Solar Energy, Mini-grids and Sustainable Electricity Access
Practical Experiences, Lessons and Solutions from Senegal
This book presents new research on solar mini-grids and the ways they can be designed and implemented to provide equitable and affordable electricity access, while ensuring economic sustainability and replication.
Drawing on a detailed analysis of solar mini-grid projects in Senegal, the book provides invaluable insights into energy provision and accessibility which are highly relevant to Sub-Saharan Africa, and the Global South more generally. Importantly, the book situates mini-grids in rural villages within the context of the broader dynamics of national- and international-level factors, including emerging system innovation and socio-technical transitions to green technologies. The book illustrates typical challenges and potential solutions for practitioners, policymakers, donors, investors and international agencies. It demonstrates the decisive roles of suitable policies and regulations for private-sector-led mini-grids and explains why these policies and regulations must be different from those that are designed as part of an established, centralized electricity regime.

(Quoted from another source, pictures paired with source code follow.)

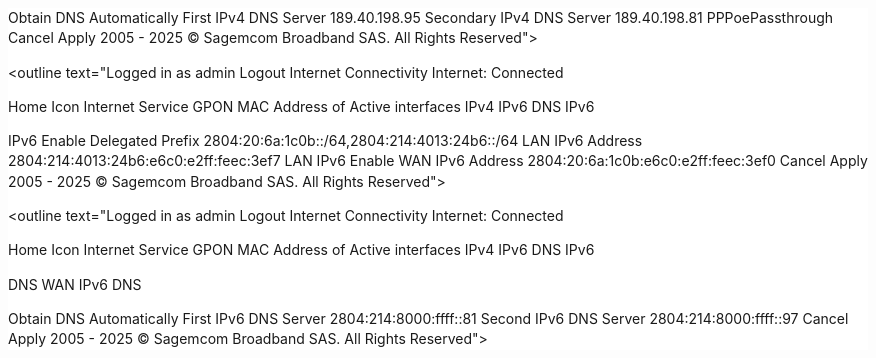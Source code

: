 Obtain DNS Automatically
First IPv4 DNS Server
189.40.198.95
Secondary IPv4 DNS Server
189.40.198.81
PPPoePassthrough
Cancel Apply
2005 - 2025 © Sagemcom Broadband SAS. All Rights Reserved"></outline>

<outline text="Logged in as   admin
Logout
Internet Connectivity
Internet:  Connected

Home Icon
Internet Service
GPON
MAC Address of Active interfaces
IPv4
IPv6
DNS IPv6

IPv6
Enable
Delegated Prefix
2804:20:6a:1c0b::/64,2804:214:4013:24b6::/64
LAN IPv6 Address
2804:214:4013:24b6:e6c0:e2ff:feec:3ef7
LAN IPv6 Enable
WAN IPv6 Address
2804:20:6a:1c0b:e6c0:e2ff:feec:3ef0
Cancel Apply
2005 - 2025 © Sagemcom Broadband SAS. All Rights Reserved"></outline>

<outline text="Logged in as   admin
Logout
Internet Connectivity
Internet:  Connected

Home Icon
Internet Service
GPON
MAC Address of Active interfaces
IPv4
IPv6
DNS IPv6

DNS WAN IPv6
DNS

Obtain DNS Automatically
First IPv6 DNS Server
2804:214:8000:ffff::81
Second IPv6 DNS Server
2804:214:8000:ffff::97
Cancel Apply
2005 - 2025 © Sagemcom Broadband SAS. All Rights Reserved"></outline>
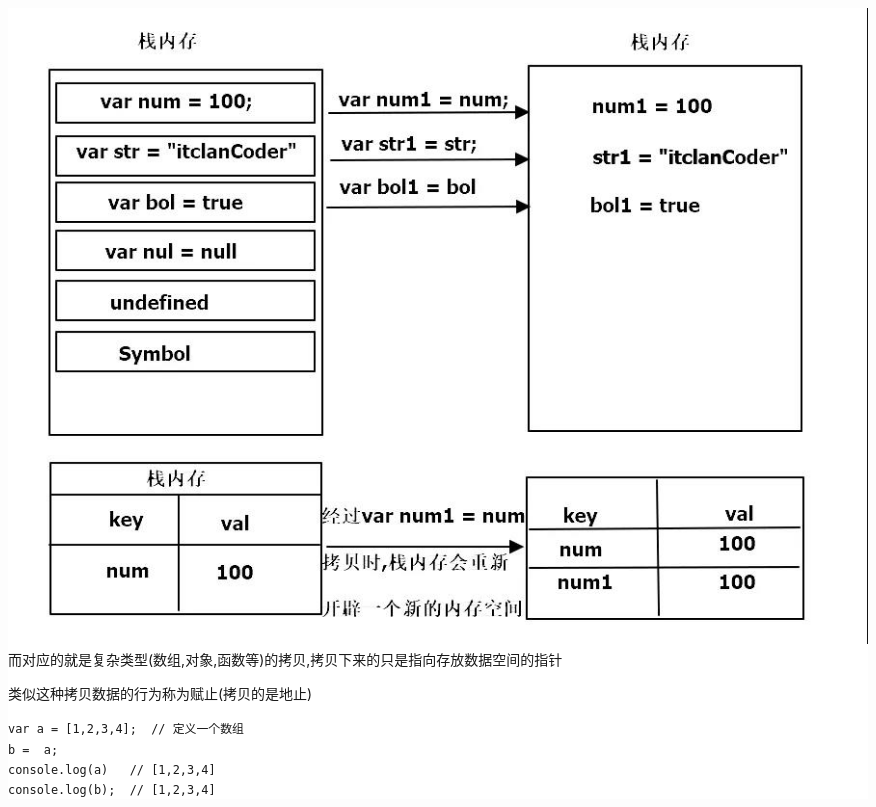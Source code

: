    <img class="medium-zoom lazy"  loading="lazy" src="../images/js-article-imgs/shallow-vs-deep-copy/guide-02.jpg" alt="深拷贝浅拷贝" />
</div>
而对应的就是复杂类型(数组,对象,函数等)的拷贝,拷贝下来的只是指向存放数据空间的指针

类似这种拷贝数据的行为称为赋止(拷贝的是地止)

```
var a = [1,2,3,4];  // 定义一个数组
b =  a;
console.log(a)   // [1,2,3,4]
console.log(b);  // [1,2,3,4]
```

<div align="center">
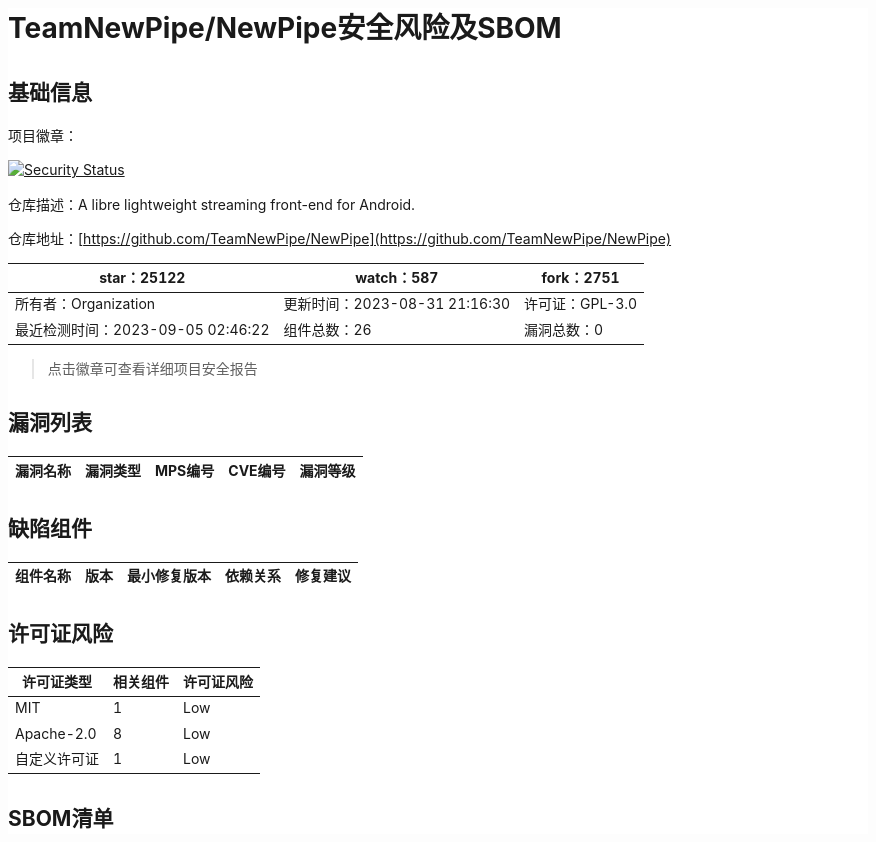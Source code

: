 # TeamNewPipe/NewPipe安全风险及SBOM

## 基础信息

项目徽章：

[![Security Status](https://www.murphysec.com/platform3/v31/badge/1698759548701638656.svg)](https://www.murphysec.com/console/report/1691510343439634432/1698759548701638656)

仓库描述：A libre lightweight streaming front-end for Android.

仓库地址：[https://github.com/TeamNewPipe/NewPipe](https://github.com/TeamNewPipe/NewPipe)

| star：25122 | watch：587 | fork：2751 |
| ----------- | -------------- | ------------ |
| 所有者：Organization | 更新时间：2023-08-31 21:16:30 | 许可证：GPL-3.0 |
| 最近检测时间：2023-09-05 02:46:22 | 组件总数：26 | 漏洞总数：0 |

> 点击徽章可查看详细项目安全报告



## 漏洞列表

| 漏洞名称 | 漏洞类型 | MPS编号 | CVE编号 | 漏洞等级 |
| ------- | ------ | ------- | ------ | ----- |





## 缺陷组件

| 组件名称 | 版本 | 最小修复版本 | 依赖关系 | 修复建议 |
| -------- | ---- | ------------ | -------- | -------- |





## 许可证风险

| 许可证类型 | 相关组件 | 许可证风险 |
| ---------- | -------- | ---------- |
|MIT|1|Low|
|Apache-2.0|8|Low|
|自定义许可证|1|Low|




## SBOM清单
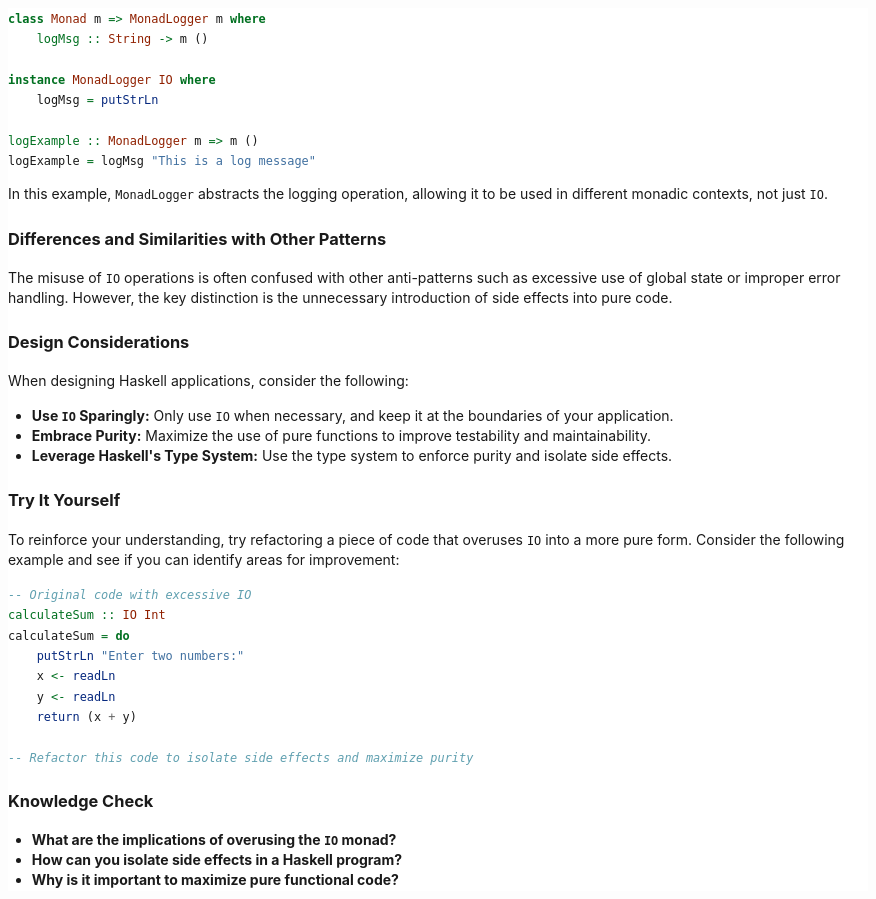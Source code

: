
```haskell
class Monad m => MonadLogger m where
    logMsg :: String -> m ()

instance MonadLogger IO where
    logMsg = putStrLn

logExample :: MonadLogger m => m ()
logExample = logMsg "This is a log message"
```

In this example, `MonadLogger` abstracts the logging operation, allowing it to be used in different monadic contexts, not just `IO`.

### Differences and Similarities with Other Patterns

The misuse of `IO` operations is often confused with other anti-patterns such as excessive use of global state or improper error handling. However, the key distinction is the unnecessary introduction of side effects into pure code.

### Design Considerations

When designing Haskell applications, consider the following:

- **Use `IO` Sparingly:** Only use `IO` when necessary, and keep it at the boundaries of your application.
- **Embrace Purity:** Maximize the use of pure functions to improve testability and maintainability.
- **Leverage Haskell's Type System:** Use the type system to enforce purity and isolate side effects.

### Try It Yourself

To reinforce your understanding, try refactoring a piece of code that overuses `IO` into a more pure form. Consider the following example and see if you can identify areas for improvement:

```haskell
-- Original code with excessive IO
calculateSum :: IO Int
calculateSum = do
    putStrLn "Enter two numbers:"
    x <- readLn
    y <- readLn
    return (x + y)

-- Refactor this code to isolate side effects and maximize purity
```

### Knowledge Check

- **What are the implications of overusing the `IO` monad?**
- **How can you isolate side effects in a Haskell program?**
- **Why is it important to maximize pure functional code?**
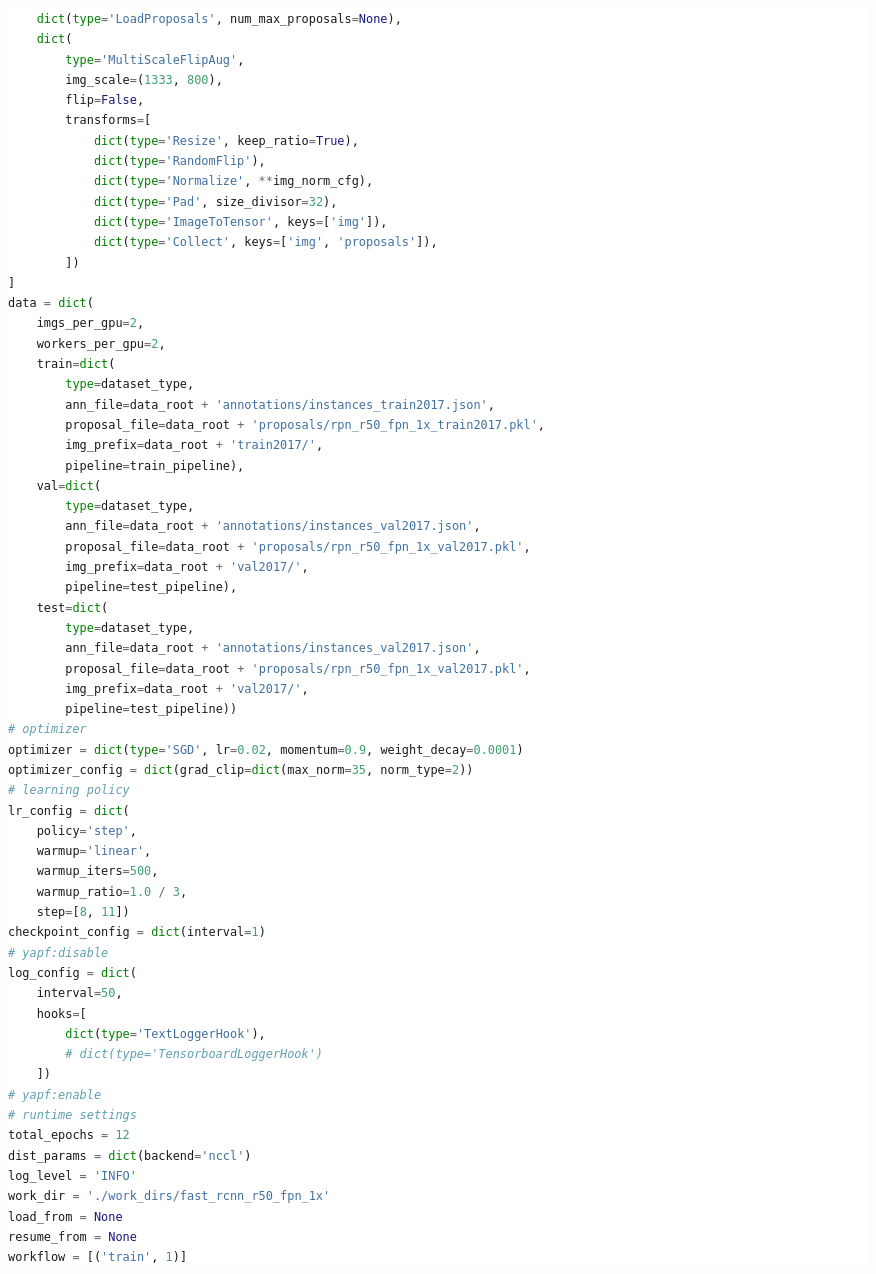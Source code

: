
 ```python
    dict(type='LoadProposals', num_max_proposals=None),
    dict(
        type='MultiScaleFlipAug',
        img_scale=(1333, 800),
        flip=False,
        transforms=[
            dict(type='Resize', keep_ratio=True),
            dict(type='RandomFlip'),
            dict(type='Normalize', **img_norm_cfg),
            dict(type='Pad', size_divisor=32),
            dict(type='ImageToTensor', keys=['img']),
            dict(type='Collect', keys=['img', 'proposals']),
        ])
]
data = dict(
    imgs_per_gpu=2,
    workers_per_gpu=2,
    train=dict(
        type=dataset_type,
        ann_file=data_root + 'annotations/instances_train2017.json',
        proposal_file=data_root + 'proposals/rpn_r50_fpn_1x_train2017.pkl',
        img_prefix=data_root + 'train2017/',
        pipeline=train_pipeline),
    val=dict(
        type=dataset_type,
        ann_file=data_root + 'annotations/instances_val2017.json',
        proposal_file=data_root + 'proposals/rpn_r50_fpn_1x_val2017.pkl',
        img_prefix=data_root + 'val2017/',
        pipeline=test_pipeline),
    test=dict(
        type=dataset_type,
        ann_file=data_root + 'annotations/instances_val2017.json',
        proposal_file=data_root + 'proposals/rpn_r50_fpn_1x_val2017.pkl',
        img_prefix=data_root + 'val2017/',
        pipeline=test_pipeline))
# optimizer
optimizer = dict(type='SGD', lr=0.02, momentum=0.9, weight_decay=0.0001)
optimizer_config = dict(grad_clip=dict(max_norm=35, norm_type=2))
# learning policy
lr_config = dict(
    policy='step',
    warmup='linear',
    warmup_iters=500,
    warmup_ratio=1.0 / 3,
    step=[8, 11])
checkpoint_config = dict(interval=1)
# yapf:disable
log_config = dict(
    interval=50,
    hooks=[
        dict(type='TextLoggerHook'),
        # dict(type='TensorboardLoggerHook')
    ])
# yapf:enable
# runtime settings
total_epochs = 12
dist_params = dict(backend='nccl')
log_level = 'INFO'
work_dir = './work_dirs/fast_rcnn_r50_fpn_1x'
load_from = None
resume_from = None
workflow = [('train', 1)]

```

Written by both academics and technology practitioners, this book will be of great interest to those researching and working on energy policy, energy provision and access, solar power and renewable energy, and sustainable development more generally.
Table of Contents
1. Solar energy, mini-grids, and private sector initiatives 2. Just come and invest! The energy system context 3. The local context 4. The socio-technical design 5. Findings on how the model functioned in practice and why 6. Resulting access to electricity and the perspectives and experiences of the people in the villages 7. Replication – influenced by factors at multiple scales 8. Conclusions, part one: Lessons for how to do mini-grids 9. Conclusions, part two: The structural challenges
Kirsten Ulsrud is a postdoc research fellow in human geography at the Department of Sociology and Human Geography at the University of Oslo, Norway.
Charles Muchunku is an independent renewable energy consultant in Kenya with 15 years of experience in the renewable energy sector in Eastern and Southern Africa.
Debajit Palit is an associate director and senior fellow at the Rural Energy and Livelihoods Division at TERI in India, with 20 years of experience working in the field of clean energy access, rural electrification policy and regulation, distributed generation, and solar photovoltaics.
Gathu Kirubi is a lecturer at the Department of Environmental Sciences at Kenyatta University in Nairobi, Kenya. He holds a PhD from University of California, Berkeley on off-grid rural electrification in Africa.